The present invention is based on the aforesaid discovery that the
concentration of oxygen contained in exhaust gases is relatively
high during engine deceleration and thus contemplates facilitating
passage of the supply of gasoline vapor from the charcoal canister
to the engine during engine deceleration.
According to the present invention, there is provided a fuel
evaporation control system, which comprises: a charcoal canister
containing activated charcoal adapted to adsorb gasoline vapor from
a fuel tank; a purge port leading to the charcoal canister and
opening into an intake passage in such a position that the throttle
valve of the carburetor assumes an upstream position and a
downstream position relative to the purge port, depending on its
open positions; and a valve for controlling communication between
the charcoal canister and a portion of the intake manifold which is
downstream of the throttle valve, in response to the operational
condition of the engine, thereby allowing the vapor from the fuel
tank to flow into the engine, during engine deceleration or when
the engine is loaded over a given load level, while the supply of
vapor to the engine is interrupted, during engine idling or when
the engine is lightly loaded.
BRIEF DESCRIPTION OF THE DRAWINGS
FIGS. 1 to 8 and FIGS. 11 and 12 are schematic views of the fuel
evaporation control system embodying the present invention; and
FIGS. 9 and 10 are cross-sectional views of a vacuum responsive or
operated diaphragm control valve used in FIG. 8.
DESCRIPTION OF THE PREFERRED EMBODIMENTS
FIG. 1 shows the first embodiment of the fuel evaporation control
system according to the present invention.
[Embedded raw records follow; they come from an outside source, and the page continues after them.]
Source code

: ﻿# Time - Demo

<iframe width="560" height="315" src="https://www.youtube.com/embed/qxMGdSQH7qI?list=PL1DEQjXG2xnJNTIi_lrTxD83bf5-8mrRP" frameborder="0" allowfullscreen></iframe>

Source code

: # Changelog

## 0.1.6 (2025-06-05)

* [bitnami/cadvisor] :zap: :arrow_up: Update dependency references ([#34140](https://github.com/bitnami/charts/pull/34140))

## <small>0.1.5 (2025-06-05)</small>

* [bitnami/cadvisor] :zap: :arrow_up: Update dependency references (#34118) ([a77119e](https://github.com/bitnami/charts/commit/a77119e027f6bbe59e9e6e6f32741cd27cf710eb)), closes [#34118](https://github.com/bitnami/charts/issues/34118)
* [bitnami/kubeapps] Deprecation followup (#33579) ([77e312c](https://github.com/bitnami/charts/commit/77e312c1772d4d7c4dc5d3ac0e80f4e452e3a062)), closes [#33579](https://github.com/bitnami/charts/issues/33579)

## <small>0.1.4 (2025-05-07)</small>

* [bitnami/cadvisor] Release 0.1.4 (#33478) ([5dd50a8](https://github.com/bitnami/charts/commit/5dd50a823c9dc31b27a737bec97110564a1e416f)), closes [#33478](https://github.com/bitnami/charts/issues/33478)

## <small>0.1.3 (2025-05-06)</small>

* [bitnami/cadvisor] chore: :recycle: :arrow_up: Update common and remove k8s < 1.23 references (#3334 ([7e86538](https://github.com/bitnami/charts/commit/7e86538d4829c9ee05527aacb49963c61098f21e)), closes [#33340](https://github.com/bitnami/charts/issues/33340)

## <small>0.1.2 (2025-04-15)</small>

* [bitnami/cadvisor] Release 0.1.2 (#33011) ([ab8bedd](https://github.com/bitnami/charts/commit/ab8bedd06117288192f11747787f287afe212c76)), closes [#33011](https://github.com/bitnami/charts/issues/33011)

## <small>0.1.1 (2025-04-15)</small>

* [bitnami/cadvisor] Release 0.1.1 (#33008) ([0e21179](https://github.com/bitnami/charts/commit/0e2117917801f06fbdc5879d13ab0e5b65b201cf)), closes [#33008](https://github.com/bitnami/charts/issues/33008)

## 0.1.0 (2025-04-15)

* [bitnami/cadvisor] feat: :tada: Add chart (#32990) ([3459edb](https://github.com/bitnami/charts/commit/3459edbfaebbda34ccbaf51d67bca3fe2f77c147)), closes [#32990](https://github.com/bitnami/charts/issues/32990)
A carburetor 1 is
equipped with a venturi portion 3 and a throttle valve 4.
Carburetor 1 is connected by way of an intake manifold 5 to an
internal combustion engine 6. An exhaust manifold 7 is connected to
internal combustion engine 6 downstream thereof, and a secondary
air supply means 8 is connected to the exhaust manifold 7 for
oxidation treatment of harmful emissions in the exhaust system. The
space in fuel tank 9, which is filled with gasoline vapor
communicates by way of vapor passage 10 to an inlet 12 of charcoal
canister 11. Activated charcoal 13 is contained in the charcoal
canister 11, and gasoline vapor from fuel tank 9 is adsorbed on the
activated charcoal by being drawn through the vapor passage 10.
Charcoal canister 11 is equipped with an outlet 14 and an opening
15 communicating with the atmosphere, in addition to inlet 12.
Positioned in close proximity to the throttle valve 4 of carburetor
1 in the wall of an intake passage is a purge port 16. When the
throttle valve 4 is opened to an opening larger than a given
opening A, throttle valve 4 assumes an upstream position relative
to the purge port 16. An orifice 33 having an open cross-sectional
area Q1 is provided in purge port 16. Another purge port 17 is
provided in intake manifold 5 downstream from the first referred to
purge port 16. The outlet 14 of charcoal canister 11 is connected
by way of passage 18 to purge port 16. Outlet 14 is also connected
to port 17 via passage 19. A vacuum responsive diaphragm control
valve 21 is provided in passage 19 for opening and closing the
passage 19. The interior of the vacuum responsive diaphragm control
valve 21 is divided into a vacuum operating chamber 23 and an
atmospheric pressure chamber 24. The atmospheric pressure chamber
24 is equipped with ports 25 and 26, in addition to a port 27 which
communicates with the atmosphere, so that the pressure in the
atmospheric pressure chamber 24 is maintained at atmospheric
pressure. Provided in port 26 is an orifice 28 having an open
cross-sectional area Q2. Valve 21 includes a valve body 29 coupled
to diaphragm 22 at one end, while the other end of the valve body
29 is provided with a seal member 30. On the side of the diaphragm
opposite to valve body 29, there is provided a coil spring 31 which
is adapted to maintain the diaphragm 22 in its neutral position.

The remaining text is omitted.